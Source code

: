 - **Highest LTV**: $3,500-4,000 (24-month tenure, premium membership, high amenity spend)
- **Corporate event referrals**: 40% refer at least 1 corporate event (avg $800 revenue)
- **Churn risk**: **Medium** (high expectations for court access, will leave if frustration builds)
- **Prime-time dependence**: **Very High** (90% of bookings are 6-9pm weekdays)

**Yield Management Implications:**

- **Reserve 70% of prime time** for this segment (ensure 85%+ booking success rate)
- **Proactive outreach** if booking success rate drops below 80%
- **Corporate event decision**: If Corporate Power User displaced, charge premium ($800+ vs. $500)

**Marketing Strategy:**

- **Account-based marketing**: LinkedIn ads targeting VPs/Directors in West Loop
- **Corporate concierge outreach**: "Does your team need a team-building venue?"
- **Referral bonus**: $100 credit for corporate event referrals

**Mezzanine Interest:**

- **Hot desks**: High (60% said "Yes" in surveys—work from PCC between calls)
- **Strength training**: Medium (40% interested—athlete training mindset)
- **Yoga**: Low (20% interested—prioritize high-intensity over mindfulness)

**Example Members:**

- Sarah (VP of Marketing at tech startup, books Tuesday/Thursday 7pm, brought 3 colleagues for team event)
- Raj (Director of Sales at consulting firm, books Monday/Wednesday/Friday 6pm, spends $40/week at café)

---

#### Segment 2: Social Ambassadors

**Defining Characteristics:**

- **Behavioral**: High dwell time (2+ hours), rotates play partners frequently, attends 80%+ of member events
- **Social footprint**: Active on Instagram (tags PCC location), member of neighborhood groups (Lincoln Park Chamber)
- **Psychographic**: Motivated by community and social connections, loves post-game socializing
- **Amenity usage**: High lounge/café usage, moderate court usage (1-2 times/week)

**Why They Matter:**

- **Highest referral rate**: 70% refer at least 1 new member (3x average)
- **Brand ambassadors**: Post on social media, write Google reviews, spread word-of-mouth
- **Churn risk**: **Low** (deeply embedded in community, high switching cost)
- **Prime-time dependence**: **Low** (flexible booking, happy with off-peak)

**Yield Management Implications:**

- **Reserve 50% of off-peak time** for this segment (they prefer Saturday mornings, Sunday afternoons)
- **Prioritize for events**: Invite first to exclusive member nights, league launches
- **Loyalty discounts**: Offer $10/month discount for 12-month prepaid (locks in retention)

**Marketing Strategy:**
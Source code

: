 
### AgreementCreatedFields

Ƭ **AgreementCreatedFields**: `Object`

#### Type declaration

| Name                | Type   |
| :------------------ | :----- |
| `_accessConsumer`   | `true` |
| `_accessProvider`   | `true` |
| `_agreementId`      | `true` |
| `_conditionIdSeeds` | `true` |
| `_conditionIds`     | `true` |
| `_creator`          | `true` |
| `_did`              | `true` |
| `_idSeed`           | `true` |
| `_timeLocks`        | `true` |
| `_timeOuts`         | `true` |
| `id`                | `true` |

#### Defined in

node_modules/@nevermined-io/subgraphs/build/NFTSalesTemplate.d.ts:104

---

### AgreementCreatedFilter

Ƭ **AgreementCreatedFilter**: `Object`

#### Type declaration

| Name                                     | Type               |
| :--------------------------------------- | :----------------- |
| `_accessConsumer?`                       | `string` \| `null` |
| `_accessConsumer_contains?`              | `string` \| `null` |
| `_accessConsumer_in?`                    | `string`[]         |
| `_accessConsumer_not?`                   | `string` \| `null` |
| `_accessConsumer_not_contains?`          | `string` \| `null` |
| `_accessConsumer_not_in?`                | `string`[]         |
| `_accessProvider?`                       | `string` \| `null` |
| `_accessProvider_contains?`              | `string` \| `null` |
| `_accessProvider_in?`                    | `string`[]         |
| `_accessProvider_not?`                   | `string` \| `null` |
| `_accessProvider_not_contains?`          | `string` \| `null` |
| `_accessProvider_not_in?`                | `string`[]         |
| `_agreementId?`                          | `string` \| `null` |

########

[What the exercise asks]
Each entry must appear again in the answer exactly as written.

[Solution]
Source code

: - **Highest LTV**: $3,500-4,000 (24-month tenure, premium membership, high amenity spend)
- **Corporate event referrals**: 40% refer at least 1 corporate event (avg $800 revenue)
- **Churn risk**: **Medium** (high expectations for court access, will leave if frustration builds)
- **Prime-time dependence**: **Very High** (90% of bookings are 6-9pm weekdays)

**Yield Management Implications:**

- **Reserve 70% of prime time** for this segment (ensure 85%+ booking success rate)
- **Proactive outreach** if booking success rate drops below 80%
- **Corporate event decision**: If Corporate Power User displaced, charge premium ($800+ vs. $500)

**Marketing Strategy:**

- **Account-based marketing**: LinkedIn ads targeting VPs/Directors in West Loop
- **Corporate concierge outreach**: "Does your team need a team-building venue?"
- **Referral bonus**: $100 credit for corporate event referrals

**Mezzanine Interest:**

- **Hot desks**: High (60% said "Yes" in surveys—work from PCC between calls)
- **Strength training**: Medium (40% interested—athlete training mindset)
- **Yoga**: Low (20% interested—prioritize high-intensity over mindfulness)

**Example Members:**

- Sarah (VP of Marketing at tech startup, books Tuesday/Thursday 7pm, brought 3 colleagues for team event)
- Raj (Director of Sales at consulting firm, books Monday/Wednesday/Friday 6pm, spends $40/week at café)

---

#### Segment 2: Social Ambassadors

**Defining Characteristics:**

- **Behavioral**: High dwell time (2+ hours), rotates play partners frequently, attends 80%+ of member events
- **Social footprint**: Active on Instagram (tags PCC location), member of neighborhood groups (Lincoln Park Chamber)
- **Psychographic**: Motivated by community and social connections, loves post-game socializing
- **Amenity usage**: High lounge/café usage, moderate court usage (1-2 times/week)

**Why They Matter:**

- **Highest referral rate**: 70% refer at least 1 new member (3x average)
- **Brand ambassadors**: Post on social media, write Google reviews, spread word-of-mouth
- **Churn risk**: **Low** (deeply embedded in community, high switching cost)
- **Prime-time dependence**: **Low** (flexible booking, happy with off-peak)

**Yield Management Implications:**

- **Reserve 50% of off-peak time** for this segment (they prefer Saturday mornings, Sunday afternoons)
- **Prioritize for events**: Invite first to exclusive member nights, league launches
- **Loyalty discounts**: Offer $10/month discount for 12-month prepaid (locks in retention)

**Marketing Strategy:**
Source code

: 
### AgreementCreatedFields

Ƭ **AgreementCreatedFields**: `Object`

#### Type declaration

| Name                | Type   |
| :------------------ | :----- |
| `_accessConsumer`   | `true` |
| `_accessProvider`   | `true` |
| `_agreementId`      | `true` |
| `_conditionIdSeeds` | `true` |
| `_conditionIds`     | `true` |
| `_creator`          | `true` |
| `_did`              | `true` |
| `_idSeed`           | `true` |
| `_timeLocks`        | `true` |
| `_timeOuts`         | `true` |
| `id`                | `true` |

#### Defined in

node_modules/@nevermined-io/subgraphs/build/NFTSalesTemplate.d.ts:104

---

### AgreementCreatedFilter

Ƭ **AgreementCreatedFilter**: `Object`

#### Type declaration

| Name                                     | Type               |
| :--------------------------------------- | :----------------- |
| `_accessConsumer?`                       | `string` \| `null` |
| `_accessConsumer_contains?`              | `string` \| `null` |
| `_accessConsumer_in?`                    | `string`[]         |
| `_accessConsumer_not?`                   | `string` \| `null` |
| `_accessConsumer_not_contains?`          | `string` \| `null` |
| `_accessConsumer_not_in?`                | `string`[]         |
| `_accessProvider?`                       | `string` \| `null` |
| `_accessProvider_contains?`              | `string` \| `null` |
| `_accessProvider_in?`                    | `string`[]         |
| `_accessProvider_not?`                   | `string` \| `null` |
| `_accessProvider_not_contains?`          | `string` \| `null` |
| `_accessProvider_not_in?`                | `string`[]         |
| `_agreementId?`                          | `string` \| `null` |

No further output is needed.